Menurut pria yang akrab disapa Foke ini, jajarannya siap mengamankan fasilitas umum yang ada di Jakarta. Bagi mereka yang merusak fasilitas umum akan ditindak tegas.
SCROLL TO CONTINUE WITH CONTENT
Sementara itu Kasatpol PP DKI Jakarta Effendi Anas mengatakan, untuk mengatasi keamanan di Balaikota dan silang Monas, Pemprov DKI Jakarta akan menerjunkan 300 petugas Satpol PP. Selain itu di tiap walikota juga disiagakan petugas Satpol PP.
"Total kita siapkan 800 personil. 300 di Balaikota dan sekitar Monas, sedangkan di lima wilayah kita sediakan 100 personil," kata Effendi saat dihubungi wartawan.
Demo di Jakarta memang terkadang diwarnai kericuhan.

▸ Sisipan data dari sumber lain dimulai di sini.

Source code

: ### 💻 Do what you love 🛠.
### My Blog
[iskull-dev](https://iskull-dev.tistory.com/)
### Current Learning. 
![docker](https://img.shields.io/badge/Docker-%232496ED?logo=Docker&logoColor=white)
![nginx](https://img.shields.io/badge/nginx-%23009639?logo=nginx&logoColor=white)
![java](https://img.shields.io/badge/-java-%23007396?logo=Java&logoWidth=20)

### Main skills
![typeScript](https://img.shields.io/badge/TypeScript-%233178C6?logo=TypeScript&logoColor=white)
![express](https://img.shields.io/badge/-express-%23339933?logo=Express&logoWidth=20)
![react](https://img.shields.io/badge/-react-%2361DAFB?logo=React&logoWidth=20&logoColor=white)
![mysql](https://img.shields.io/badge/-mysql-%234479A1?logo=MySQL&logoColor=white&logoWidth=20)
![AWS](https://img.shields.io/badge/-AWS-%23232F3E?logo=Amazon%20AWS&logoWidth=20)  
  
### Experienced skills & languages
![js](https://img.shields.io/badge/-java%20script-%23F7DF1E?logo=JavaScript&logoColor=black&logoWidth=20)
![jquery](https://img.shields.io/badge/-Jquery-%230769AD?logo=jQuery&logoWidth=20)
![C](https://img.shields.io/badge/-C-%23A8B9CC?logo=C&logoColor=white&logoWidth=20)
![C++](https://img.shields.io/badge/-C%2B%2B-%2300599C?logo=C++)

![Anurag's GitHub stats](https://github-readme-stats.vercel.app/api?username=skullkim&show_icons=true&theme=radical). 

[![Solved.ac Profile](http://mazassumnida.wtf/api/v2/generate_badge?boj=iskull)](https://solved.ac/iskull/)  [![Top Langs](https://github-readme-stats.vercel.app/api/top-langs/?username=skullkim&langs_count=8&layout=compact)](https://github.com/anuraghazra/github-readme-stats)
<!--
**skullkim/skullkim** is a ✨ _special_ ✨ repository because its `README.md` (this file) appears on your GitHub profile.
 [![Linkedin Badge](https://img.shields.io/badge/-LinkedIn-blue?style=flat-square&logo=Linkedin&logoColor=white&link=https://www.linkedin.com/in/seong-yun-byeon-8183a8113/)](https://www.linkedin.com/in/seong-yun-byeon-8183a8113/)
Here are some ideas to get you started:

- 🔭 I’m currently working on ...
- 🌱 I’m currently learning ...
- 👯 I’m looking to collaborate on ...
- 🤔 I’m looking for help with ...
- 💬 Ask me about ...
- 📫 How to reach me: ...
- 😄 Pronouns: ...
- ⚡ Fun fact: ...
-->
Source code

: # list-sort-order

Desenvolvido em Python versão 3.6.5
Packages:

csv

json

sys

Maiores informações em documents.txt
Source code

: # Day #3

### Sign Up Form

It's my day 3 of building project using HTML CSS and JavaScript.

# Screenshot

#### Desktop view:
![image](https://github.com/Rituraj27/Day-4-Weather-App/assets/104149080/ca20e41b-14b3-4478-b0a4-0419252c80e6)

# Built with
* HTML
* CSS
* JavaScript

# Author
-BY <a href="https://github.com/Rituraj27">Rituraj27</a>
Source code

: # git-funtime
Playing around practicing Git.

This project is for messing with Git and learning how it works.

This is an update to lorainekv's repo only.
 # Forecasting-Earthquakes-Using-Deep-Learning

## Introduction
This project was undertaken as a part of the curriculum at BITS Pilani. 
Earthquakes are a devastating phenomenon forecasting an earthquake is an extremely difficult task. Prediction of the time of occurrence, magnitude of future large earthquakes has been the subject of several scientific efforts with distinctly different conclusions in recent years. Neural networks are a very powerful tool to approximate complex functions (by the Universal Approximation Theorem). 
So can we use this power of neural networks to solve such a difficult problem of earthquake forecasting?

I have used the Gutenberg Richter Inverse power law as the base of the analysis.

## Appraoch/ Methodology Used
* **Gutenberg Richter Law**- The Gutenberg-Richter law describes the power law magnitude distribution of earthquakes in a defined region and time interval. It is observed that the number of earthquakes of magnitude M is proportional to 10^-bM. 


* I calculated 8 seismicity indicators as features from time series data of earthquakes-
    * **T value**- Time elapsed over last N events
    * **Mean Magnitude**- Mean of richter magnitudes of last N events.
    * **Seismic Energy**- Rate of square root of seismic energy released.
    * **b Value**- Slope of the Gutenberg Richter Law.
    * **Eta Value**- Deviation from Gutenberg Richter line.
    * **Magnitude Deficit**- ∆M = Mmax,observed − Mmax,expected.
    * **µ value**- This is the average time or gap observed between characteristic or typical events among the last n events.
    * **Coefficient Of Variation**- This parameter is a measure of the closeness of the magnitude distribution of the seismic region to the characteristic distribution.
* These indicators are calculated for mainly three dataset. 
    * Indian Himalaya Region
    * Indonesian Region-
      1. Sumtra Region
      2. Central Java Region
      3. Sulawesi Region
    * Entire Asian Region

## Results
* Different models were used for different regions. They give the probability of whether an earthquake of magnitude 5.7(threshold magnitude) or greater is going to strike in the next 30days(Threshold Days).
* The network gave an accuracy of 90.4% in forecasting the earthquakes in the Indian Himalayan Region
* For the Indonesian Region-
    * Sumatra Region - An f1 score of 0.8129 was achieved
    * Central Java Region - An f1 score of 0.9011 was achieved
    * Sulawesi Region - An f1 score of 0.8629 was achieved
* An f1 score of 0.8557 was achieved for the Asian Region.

Satu peristiwa yang belum kita lupakan adalah demo hari buruh pada tahun 2006. Saat itu, ribuan buruh yang menggelar orasi di depan Istana Wakil Presiden, Jalan Medan Merdeka Barat merusak sejumlah fasilitas umum.
Bahkan satu armada busway koridor I dirusak oleh massa sesaat sebelum mereka membubarkan diri. Bus tersebut bahkan sempat akan dibakar namun berhasil digagalkan oleh petugas polisi.
Tidak hanya merusak busway, para buruh juga menghancurkan pengatur lalu lintas. Mereka juga melemparkan pot taman ke tengah jalan. Saat itu, situasi Jakarta sungguh kacau.